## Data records
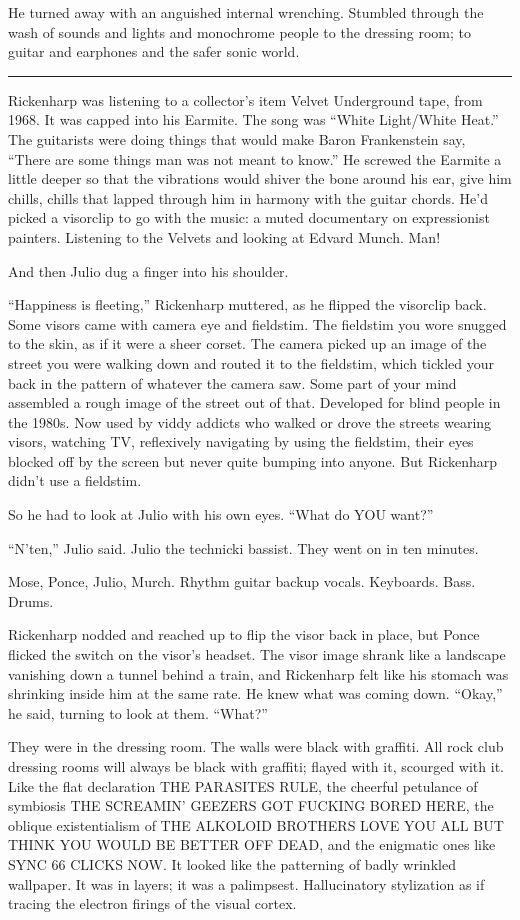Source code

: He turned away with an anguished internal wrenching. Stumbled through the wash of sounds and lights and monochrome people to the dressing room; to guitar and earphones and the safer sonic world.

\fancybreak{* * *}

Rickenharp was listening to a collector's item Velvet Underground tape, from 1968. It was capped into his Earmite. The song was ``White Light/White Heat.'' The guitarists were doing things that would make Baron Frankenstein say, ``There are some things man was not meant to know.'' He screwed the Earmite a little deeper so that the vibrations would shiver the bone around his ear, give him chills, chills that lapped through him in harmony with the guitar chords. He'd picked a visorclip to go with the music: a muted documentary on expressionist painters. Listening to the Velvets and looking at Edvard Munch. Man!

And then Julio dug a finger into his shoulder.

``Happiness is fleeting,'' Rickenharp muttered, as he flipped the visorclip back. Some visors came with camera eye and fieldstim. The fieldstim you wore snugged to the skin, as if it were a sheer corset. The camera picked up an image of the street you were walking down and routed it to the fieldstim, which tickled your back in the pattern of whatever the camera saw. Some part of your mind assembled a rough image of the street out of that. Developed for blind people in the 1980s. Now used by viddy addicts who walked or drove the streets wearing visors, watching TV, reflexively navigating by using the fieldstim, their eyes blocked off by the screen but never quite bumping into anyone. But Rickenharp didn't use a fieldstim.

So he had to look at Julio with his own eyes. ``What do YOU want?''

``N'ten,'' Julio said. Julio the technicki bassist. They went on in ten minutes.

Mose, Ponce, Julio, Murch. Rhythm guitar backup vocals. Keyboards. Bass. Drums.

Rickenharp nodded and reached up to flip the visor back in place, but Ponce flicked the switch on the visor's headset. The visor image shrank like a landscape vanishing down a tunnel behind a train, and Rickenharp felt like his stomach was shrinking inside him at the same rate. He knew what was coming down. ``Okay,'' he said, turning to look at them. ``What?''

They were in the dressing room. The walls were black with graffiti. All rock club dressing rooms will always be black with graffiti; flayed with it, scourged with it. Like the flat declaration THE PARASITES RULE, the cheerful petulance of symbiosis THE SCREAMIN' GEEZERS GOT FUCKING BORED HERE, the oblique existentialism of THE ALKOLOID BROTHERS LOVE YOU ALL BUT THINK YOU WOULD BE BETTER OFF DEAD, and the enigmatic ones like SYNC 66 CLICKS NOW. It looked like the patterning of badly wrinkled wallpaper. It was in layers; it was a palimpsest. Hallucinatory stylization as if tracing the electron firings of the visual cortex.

## What to work on
Each line of the data above containing the string "Julio" is to be copied.

## Written solution
And then Julio dug a finger into his shoulder.
So he had to look at Julio with his own eyes. ``What do YOU want?''
``N'ten,'' Julio said. Julio the technicki bassist. They went on in ten minutes.
Mose, Ponce, Julio, Murch. Rhythm guitar backup vocals. Keyboards. Bass. Drums.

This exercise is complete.